Like with other recommendations, Ethics & Compliance will need to ensure that agents are aware of this reporting channel before deployment. To that end, you’ll want to test your existing hotline to ensure it can support agentic reporting. This testing will need to happen with some frequency because agents aren’t uniform and new technologies inevitably get adopted. Some agents might be able to navigate a webform, some might be able to email, others might need an API. Ethics & Compliance will need to ask accessibility questions similar to those related to humans, but inclusive of various types of AI agents. 

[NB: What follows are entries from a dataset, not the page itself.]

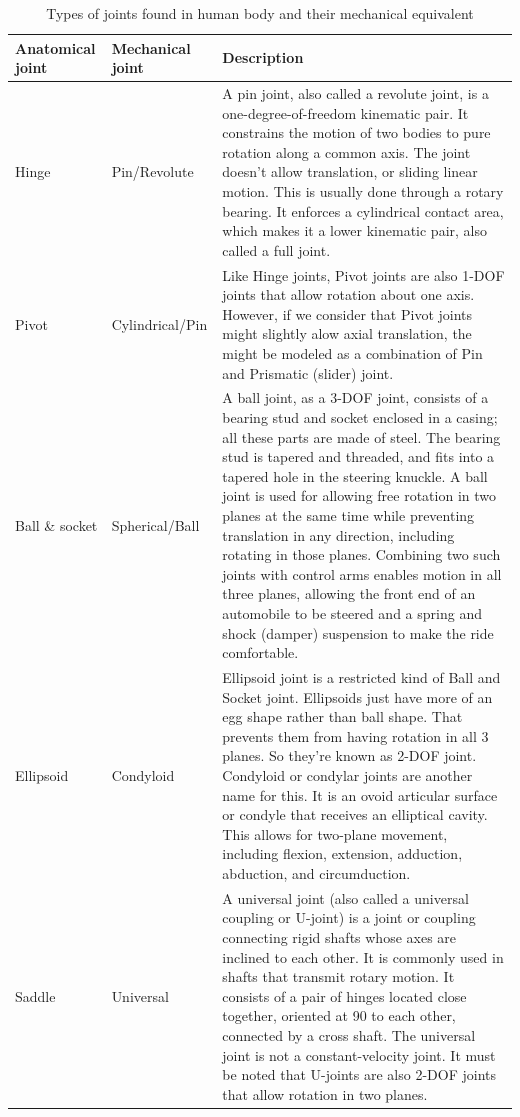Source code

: \documentclass[conference]{IEEEtran}
\begin{document}
{\begin{table}[htbp]
    \caption{Types of joints found in human body and their mechanical equivalent}
    \begin{center}
        \begin{tabular}{|Y|Y|m{110px}|}
            \hline
            Anatomical joint & Mechanical joint & Description \\
            \hline
            Hinge & Pin/Revolute & A pin joint, also called a revolute joint, is a one-degree-of-freedom kinematic pair. It constrains the motion of two bodies to pure rotation along a common axis. The joint doesn't allow translation, or sliding linear motion. This is usually done through a rotary bearing. It enforces a cylindrical contact area, which makes it a lower kinematic pair, also called a full joint.\\
            \hline
            Pivot & Cylindrical/Pin & Like Hinge joints, Pivot joints are also 1-DOF joints that allow rotation about one axis. However, if we consider that Pivot joints might slightly alow axial translation, the might be modeled as a combination of Pin and Prismatic (slider) joint.\\
            \hline
            Ball \& socket & Spherical/Ball & A ball joint, as a 3-DOF joint, consists of a bearing stud and socket enclosed in a casing; all these parts are made of steel. The bearing stud is tapered and threaded, and fits into a tapered hole in the steering knuckle. A ball joint is used for allowing free rotation in two planes at the same time while preventing translation in any direction, including rotating in those planes. Combining two such joints with control arms enables motion in all three planes, allowing the front end of an automobile to be steered and a spring and shock (damper) suspension to make the ride comfortable.\\
            \hline
            Ellipsoid & Condyloid & Ellipsoid joint is a restricted kind of Ball and Socket joint. Ellipsoids just have more of an egg shape rather than ball shape. That prevents them from having rotation in all 3 planes. So they're known as 2-DOF joint. Condyloid or condylar joints are another name for this. It is an ovoid articular surface or condyle that receives an elliptical cavity. This allows for two-plane movement, including flexion, extension, adduction, abduction, and circumduction.\\
            \hline
            Saddle & Universal & A universal joint (also called a universal coupling or U-joint) is a joint or coupling connecting rigid shafts whose axes are inclined to each other. It is commonly used in shafts that transmit rotary motion. It consists of a pair of hinges located close together, oriented at 90 to each other, connected by a cross shaft. The universal joint is not a constant-velocity joint. It must be noted that U-joints are also 2-DOF joints that allow rotation in two planes.\\
            \hline
        \end{tabular}
    \end{center}
    \label{tab:table_one}
\end{table}


}
\end{document}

Here’s what Ethena is doing

At Ethena, we’re taking two primary actions:

  1. Monitoring agentic capabilities so we understand how the tech and its capabilities are evolving.
  2. Based on what we learn, adjusting our Ethics & Compliance tools and roadmap.

Specifically, this means:

Hotline: We’re testing our hotline webform to ensure it’s accessible by agents, and we’ll be sharing and updating the results of this testing. We’re also looking at the Model Context Protocol (MCP) as an option for agentic reporting, especially in cases where agents can’t use web browsers.

Training, comms, and policies: We’re adding agent-based scenarios to our library of training content in relevant courses like code of conduct, gifts and entertainment, and harassment prevention, so customers can incorporate these scenarios if and when they find them necessary.

Second, we’re building a way to easily feed training, comms, policies, and reporting channels to agents and verify that it’s happened. Think of this as an Ethics & Compliance Agentic Handbook that is part of agent onboarding.

Case management: We think the case management system of the future will need to do at least two new things: First, systematically ingest policy violation flags from the observability team. And second, have AI-powered triage, routing, and analytics to handle the noise and volume they’re likely to see. 

Frontier ideas: We know these ideas are just scratching the surface of what Ethics & Compliance platforms of the future will need. To that end, we have an emerging category of new  ‘frontier’ ideas we hope to develop that include initiatives like integrations with observability platforms.

In conclusion, deep breaths

We hope this article sparks inspiration for how you can evolve Ethics & Compliance to better handle a future workplace where both humans and agents are capable of committing policy violations, preventing them before they happen, and appropriately reporting them when they do happen. While we think the same principles apply – Ethics & Compliance programs should be tailored, effective, and appropriately resourced – we think the definition of resourced is what’s likely to change. In an agentic era, Ethics & Compliance teams that lack their own agents and the ability to prevent and navigate agentic Ethics & Compliance violations may not cut it.